1、Xero (XRO) - Stock of the day:

Jessica says the stock price has consistently risen each time it's been mentioned. Here are some noteworthy details about Xero:

Xero boasts a user base of 4 million globally, a number that continues to grow steadily. In Australia, it holds an impressive 50% market share in small business accounting. Recently, Xero launched a new offering in the US, allowing customers to pay bills directly through its platform. This move signals the potential for further growth in its offerings.

Estimates suggest that Xero's free cash flow could surge by over 40% through 2027 from its current NZ$107 million in the first half of the year.
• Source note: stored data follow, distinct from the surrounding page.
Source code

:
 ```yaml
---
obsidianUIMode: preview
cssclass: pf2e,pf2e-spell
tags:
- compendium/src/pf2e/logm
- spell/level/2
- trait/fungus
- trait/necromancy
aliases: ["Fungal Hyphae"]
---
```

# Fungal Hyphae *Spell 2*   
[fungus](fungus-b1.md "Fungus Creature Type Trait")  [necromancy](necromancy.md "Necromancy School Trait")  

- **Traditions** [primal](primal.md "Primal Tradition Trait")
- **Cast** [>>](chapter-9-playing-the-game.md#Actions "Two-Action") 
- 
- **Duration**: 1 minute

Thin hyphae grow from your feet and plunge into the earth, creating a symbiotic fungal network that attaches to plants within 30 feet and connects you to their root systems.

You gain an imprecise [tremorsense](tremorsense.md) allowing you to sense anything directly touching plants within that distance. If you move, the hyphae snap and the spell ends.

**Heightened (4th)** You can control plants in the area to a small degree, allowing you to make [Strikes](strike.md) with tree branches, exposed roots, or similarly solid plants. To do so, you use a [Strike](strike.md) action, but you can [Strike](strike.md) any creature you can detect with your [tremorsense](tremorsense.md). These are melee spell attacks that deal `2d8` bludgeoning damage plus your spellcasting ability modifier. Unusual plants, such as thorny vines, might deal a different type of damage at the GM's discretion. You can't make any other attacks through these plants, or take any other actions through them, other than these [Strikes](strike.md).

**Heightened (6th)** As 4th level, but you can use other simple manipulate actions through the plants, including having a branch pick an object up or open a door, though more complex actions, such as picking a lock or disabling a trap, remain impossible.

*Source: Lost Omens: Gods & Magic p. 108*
This projection is backed by management's commitment to delivering a "rule of 40 performance."

With an annual growth rate exceeding 20%, Xero's success in the US and UK markets is expected to continue.

The company's remarkable growth trajectory may prompt a reassessment of its dividend policy, as Xero has traditionally favored investing in growth over distributing dividends.

2、Audinate (AD8) - bullish :

Jessica suggests considering three key points:

Firstly, it's worthwhile to explore niche businesses, such as this leading AV industry player specializing in networking digital audio signals. Despite remarkable growth since its 2017 listing, there's a possibility of overvaluation now. However, there remains potential for further growth, with anticipated earnings and price target upgrades. The company also achieved its FY24 objectives six months ahead of schedule.

Secondly, AD8 revealed strong financial performance. It reached its first net profit after periods of losses, along with significant increases in sales and gross profits, indicating robust financial health. Moreover, the company's ability to maintain a high margin of 72%, despite a 47.7% increase in revenue, is noteworthy, especially considering the support from a weaker AUD against the USD.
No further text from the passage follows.